We’ve gotten used to measuring CPU cache performance parameters and RAM latencies, so why not do the same for GPUs? Like CPUs, GPUs have evolved to use multi-level cache hierarchies to address the growing gap between computing performance (GPU) and memory (VRAM), and just like CPUs, we can use dots pointer lookup reference (in OpenCL) to measure the cache latency and VRAM of the graph.
VRAM Latency on Ampere and RDNA Graphics 2
The cache in AMD RDNA 2 graphics cards is very fast and there is a lot of it. Compared to Ampere, latency is lower at all levels, and Infinity Cache it only adds around 20nm compared to L2 cache and has lower latency than Ampere’s L2. Surprisingly, RDNA 2’s VRAM latency is roughly the same as NVIDIA’s Ampere, although RDNA 2 performs two additional levels of cache checking on the way to memory.
In contrast, NVIDIA is left with a more conventional memory subsystem with only two levels of cache and high latency on L2. Going from L1 dedicated to Ampere SMs to L2 takes more than 100 ns; RDNA 2’s L2 cache is around 66ns of L0, even with an L1 cache between them. Bypassing the huge die of the GA102 chip seems to take many cycles for Ampere GPUs, penalizing their performance.
This could explain the excellent performance that AMD’s RDNA 2 graphics provide at lower resolutions. RDNA 2’s low latency L2 and L3 caches can give you an advantage with smaller workloads, where occupancy is too low to obfuscate latency. In comparison, Ampere chips require more parallelism in order to stand out in terms of performance.
If we compare CPU and GPU, we see a massacre
CPUs are designed to run serious workloads as fast as possible, while GPUs are designed to run massive workloads in parallel. Since the test has been done with OpenCL, we can run it without modification on a CPU to see how it compares to a GPU.
In the example above, a Haswell processor is used whose cache and DRAM latencies are so low that a logarithmic scale has had to be used, since otherwise it would be seen as a flat line well below the RDNA 2 figures. Core i7-4770 with 1600MHz DDR3 used CL9 can do a memory round trip in just 63ns, while a Radeon RX 6900 XT with GDDR6 takes 226ns to do the same process, over 3.5 more times.
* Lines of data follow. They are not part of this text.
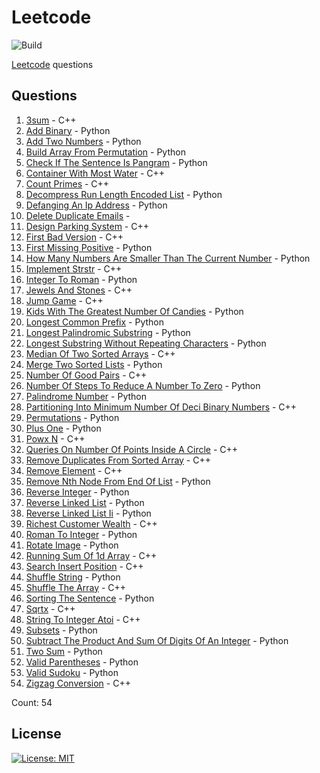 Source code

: # Leetcode

![Build](https://github.com/Zeyu-Li/leetcode/workflows/Generate%20MD/badge.svg)

[Leetcode](https://leetcode.com/) questions



## Questions 
 1. [3sum](https://leetcode.com/problems/3sum) - C++ 
 2. [Add Binary](https://leetcode.com/problems/add-binary) - Python 
 3. [Add Two Numbers](https://leetcode.com/problems/add-two-numbers) - Python 
 4. [Build Array From Permutation](https://leetcode.com/problems/build-array-from-permutation) - Python 
 5. [Check If The Sentence Is Pangram](https://leetcode.com/problems/check-if-the-sentence-is-pangram) - Python 
 6. [Container With Most Water](https://leetcode.com/problems/container-with-most-water) - C++ 
 7. [Count Primes](https://leetcode.com/problems/count-primes) - C++ 
 8. [Decompress Run Length Encoded List](https://leetcode.com/problems/decompress-run-length-encoded-list) - Python 
 9. [Defanging An Ip Address](https://leetcode.com/problems/defanging-an-ip-address) - Python 
 10. [Delete Duplicate Emails](https://leetcode.com/problems/delete-duplicate-emails) -  
 11. [Design Parking System](https://leetcode.com/problems/design-parking-system) - C++ 
 12. [First Bad Version](https://leetcode.com/problems/first-bad-version) - C++ 
 13. [First Missing Positive](https://leetcode.com/problems/first-missing-positive) - Python 
 14. [How Many Numbers Are Smaller Than The Current Number](https://leetcode.com/problems/how-many-numbers-are-smaller-than-the-current-number) - Python 
 15. [Implement Strstr](https://leetcode.com/problems/implement-strstr) - C++ 
 16. [Integer To Roman](https://leetcode.com/problems/integer-to-roman) - Python 
 17. [Jewels And Stones](https://leetcode.com/problems/jewels-and-stones) - C++ 
 18. [Jump Game](https://leetcode.com/problems/jump-game) - C++ 
 19. [Kids With The Greatest Number Of Candies](https://leetcode.com/problems/kids-with-the-greatest-number-of-candies) - Python 
 20. [Longest Common Prefix](https://leetcode.com/problems/longest-common-prefix) - Python 
 21. [Longest Palindromic Substring](https://leetcode.com/problems/longest-palindromic-substring) - Python 
 22. [Longest Substring Without Repeating Characters](https://leetcode.com/problems/longest-substring-without-repeating-characters) - Python 
 23. [Median Of Two Sorted Arrays](https://leetcode.com/problems/median-of-two-sorted-arrays) - C++ 
 24. [Merge Two Sorted Lists](https://leetcode.com/problems/merge-two-sorted-lists) - Python 
 25. [Number Of Good Pairs](https://leetcode.com/problems/number-of-good-pairs) - C++ 
 26. [Number Of Steps To Reduce A Number To Zero](https://leetcode.com/problems/number-of-steps-to-reduce-a-number-to-zero) - Python 
 27. [Palindrome Number](https://leetcode.com/problems/palindrome-number) - Python 
 28. [Partitioning Into Minimum Number Of Deci Binary Numbers](https://leetcode.com/problems/partitioning-into-minimum-number-of-deci-binary-numbers) - C++ 
 29. [Permutations](https://leetcode.com/problems/permutations) - Python 
 30. [Plus One](https://leetcode.com/problems/plus-one) - Python 
 31. [Powx N](https://leetcode.com/problems/powx-n) - C++ 
 32. [Queries On Number Of Points Inside A Circle](https://leetcode.com/problems/queries-on-number-of-points-inside-a-circle) - C++ 
 33. [Remove Duplicates From Sorted Array](https://leetcode.com/problems/remove-duplicates-from-sorted-array) - C++ 
 34. [Remove Element](https://leetcode.com/problems/remove-element) - C++ 
 35. [Remove Nth Node From End Of List](https://leetcode.com/problems/remove-nth-node-from-end-of-list) - Python 
 36. [Reverse Integer](https://leetcode.com/problems/reverse-integer) - Python 
 37. [Reverse Linked List](https://leetcode.com/problems/reverse-linked-list) - Python 
 38. [Reverse Linked List Ii](https://leetcode.com/problems/reverse-linked-list-ii) - Python 
 39. [Richest Customer Wealth](https://leetcode.com/problems/richest-customer-wealth) - C++ 
 40. [Roman To Integer](https://leetcode.com/problems/roman-to-integer) - Python 
 41. [Rotate Image](https://leetcode.com/problems/rotate-image) - Python 
 42. [Running Sum Of 1d Array](https://leetcode.com/problems/running-sum-of-1d-array) - C++ 
 43. [Search Insert Position](https://leetcode.com/problems/search-insert-position) - C++ 
 44. [Shuffle String](https://leetcode.com/problems/shuffle-string) - Python 
 45. [Shuffle The Array](https://leetcode.com/problems/shuffle-the-array) - C++ 
 46. [Sorting The Sentence](https://leetcode.com/problems/sorting-the-sentence) - Python 
 47. [Sqrtx](https://leetcode.com/problems/sqrtx) - C++ 
 48. [String To Integer Atoi](https://leetcode.com/problems/string-to-integer-atoi) - C++ 
 49. [Subsets](https://leetcode.com/problems/subsets) - Python 
 50. [Subtract The Product And Sum Of Digits Of An Integer](https://leetcode.com/problems/subtract-the-product-and-sum-of-digits-of-an-integer) - Python 
 51. [Two Sum](https://leetcode.com/problems/two-sum) - Python 
 52. [Valid Parentheses](https://leetcode.com/problems/valid-parentheses) - Python 
 53. [Valid Sudoku](https://leetcode.com/problems/valid-sudoku) - Python 
 54. [Zigzag Conversion](https://leetcode.com/problems/zigzag-conversion) - C++ 

Count: 54


## License

[![License: MIT](https://img.shields.io/badge/License-MIT-blue.svg)](https://opensource.org/licenses/MIT) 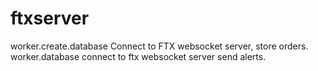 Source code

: # ftxserver
worker.create.database Connect to FTX websocket server, store orders.
worker.database connect to ftx websocket server send alerts.
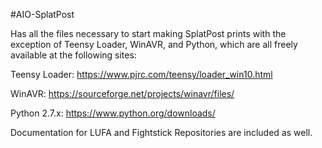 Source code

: #AIO-SplatPost

Has all the files necessary to start making SplatPost prints with the exception of Teensy Loader, WinAVR, and Python, which are all freely available at the following sites:

Teensy Loader: https://www.pjrc.com/teensy/loader_win10.html

WinAVR: https://sourceforge.net/projects/winavr/files/

Python 2.7.x: https://www.python.org/downloads/

Documentation for LUFA and Fightstick Repositories are included as well.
However, from another perspective, the latency of the GDDR6 VRAM itself is not that bad. A CPU or GPU has to check the cache before putting it into memory, and therefore we can get a more ‘raw’ view of memory latency just by looking at how long it takes for data to go into memory from that hits the cache. The delta between a hit and a last-level cache error is 53.42 ns in Haswell and 123.2 ns in RDNA 2.
What about previous generation GPUs?
The Maxwell and Pascal architectures are very similar, and a GTX 980 Ti is likely to suffer due to a larger die and lower clock speeds, so data takes longer to physically pass through the chip. NVIDIA does not allow OpenCL to use the L1 texture cache on any of the architectures, so unfortunately the first thing you see is the L2 cache.
Turing begins to look more like Ampere; there’s relatively low L1 latency, then L2, and finally memory. L2 latency seems more or less in line with Pascal, while raw memory latency looks similar up to 32MB as well, and then goes higher.
As for AMD, there is no explanation for the latency being so low below 32 KB. AMD says Terascale has an 8 KB L1 data cache but the results don’t match; the test might be hitting some kind of vertex reuse cache (since memory payloads are compiled into vertex fetch clauses).
GNC and RDNA 2 look as expected, and it is quite interesting to see that AMD’s latency at all levels decreases as time passes.